TASK DESCRIPTION:
Images embedded in the records are excluded; print everything else exactly as given.

════════

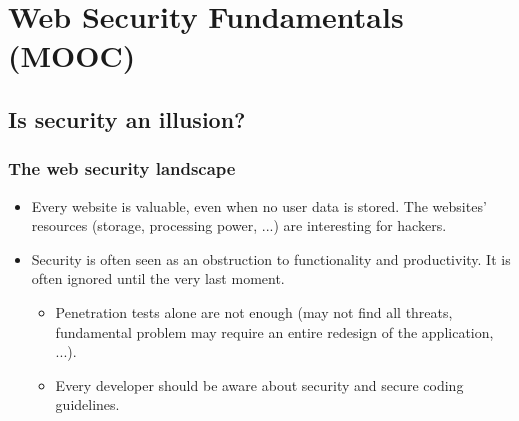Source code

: \documentclass[12pt,titlepage,a4paper]{report}
\begin{document}
	
	\chapter{Web Security Fundamentals (MOOC)}
	\section{Is security an illusion?}
	\subsection{The web security landscape}
	\begin{itemize}
		\item Every website is valuable, even when no user data is stored. The websites' resources (storage, processing power, ...) are interesting for hackers.
		\item Security is often seen as an obstruction to functionality and productivity. It is often ignored until the very last moment.
		\begin{itemize}
			\item Penetration tests alone are not enough (may not find all threats, fundamental problem may require an entire redesign of the application, ...).
			\item Every developer should be aware about security and secure coding guidelines.
		\end{itemize}
	\end{itemize}
\end{document}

════════

OUTPUT BELOW:
Source code

: \documentclass[12pt,titlepage,a4paper]{report}
\begin{document}
	
	\chapter{Web Security Fundamentals (MOOC)}
	\section{Is security an illusion?}
	\subsection{The web security landscape}
	\begin{itemize}
		\item Every website is valuable, even when no user data is stored. The websites' resources (storage, processing power, ...) are interesting for hackers.
		\item Security is often seen as an obstruction to functionality and productivity. It is often ignored until the very last moment.
		\begin{itemize}
			\item Penetration tests alone are not enough (may not find all threats, fundamental problem may require an entire redesign of the application, ...).
			\item Every developer should be aware about security and secure coding guidelines.
		\end{itemize}
	\end{itemize}
\end{document}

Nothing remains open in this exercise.